WORK REQUIRED —
Find each line below that includes "https", then copy it.

SUPPLIED MATERIAL —

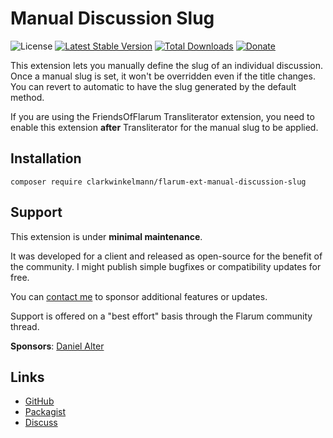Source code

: # Manual Discussion Slug

![License](https://img.shields.io/badge/license-MIT-blue.svg) [![Latest Stable Version](https://img.shields.io/packagist/v/clarkwinkelmann/flarum-ext-manual-discussion-slug.svg)](https://packagist.org/packages/clarkwinkelmann/flarum-ext-manual-discussion-slug) [![Total Downloads](https://img.shields.io/packagist/dt/clarkwinkelmann/flarum-ext-manual-discussion-slug.svg)](https://packagist.org/packages/clarkwinkelmann/flarum-ext-manual-discussion-slug) [![Donate](https://img.shields.io/badge/paypal-donate-yellow.svg)](https://www.paypal.me/clarkwinkelmann)

This extension lets you manually define the slug of an individual discussion.
Once a manual slug is set, it won't be overridden even if the title changes.
You can revert to automatic to have the slug generated by the default method.

If you are using the FriendsOfFlarum Transliterator extension, you need to enable this extension **after** Transliterator for the manual slug to be applied.

## Installation

    composer require clarkwinkelmann/flarum-ext-manual-discussion-slug

## Support

This extension is under **minimal maintenance**.

It was developed for a client and released as open-source for the benefit of the community.
I might publish simple bugfixes or compatibility updates for free.

You can [contact me](https://clarkwinkelmann.com/flarum) to sponsor additional features or updates.

Support is offered on a "best effort" basis through the Flarum community thread.

**Sponsors**: [Daniel Alter](https://convo.co.il/)

## Links

- [GitHub](https://github.com/clarkwinkelmann/flarum-ext-manual-discussion-slug)
- [Packagist](https://packagist.org/packages/clarkwinkelmann/flarum-ext-manual-discussion-slug)
- [Discuss](https://discuss.flarum.org/d/25993)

SOLUTION TO THE PROBLEM —
![License](https://img.shields.io/badge/license-MIT-blue.svg) [![Latest Stable Version](https://img.shields.io/packagist/v/clarkwinkelmann/flarum-ext-manual-discussion-slug.svg)](https://packagist.org/packages/clarkwinkelmann/flarum-ext-manual-discussion-slug) [![Total Downloads](https://img.shields.io/packagist/dt/clarkwinkelmann/flarum-ext-manual-discussion-slug.svg)](https://packagist.org/packages/clarkwinkelmann/flarum-ext-manual-discussion-slug) [![Donate](https://img.shields.io/badge/paypal-donate-yellow.svg)](https://www.paypal.me/clarkwinkelmann)
You can [contact me](https://clarkwinkelmann.com/flarum) to sponsor additional features or updates.
**Sponsors**: [Daniel Alter](https://convo.co.il/)
- [GitHub](https://github.com/clarkwinkelmann/flarum-ext-manual-discussion-slug)
- [Packagist](https://packagist.org/packages/clarkwinkelmann/flarum-ext-manual-discussion-slug)
- [Discuss](https://discuss.flarum.org/d/25993)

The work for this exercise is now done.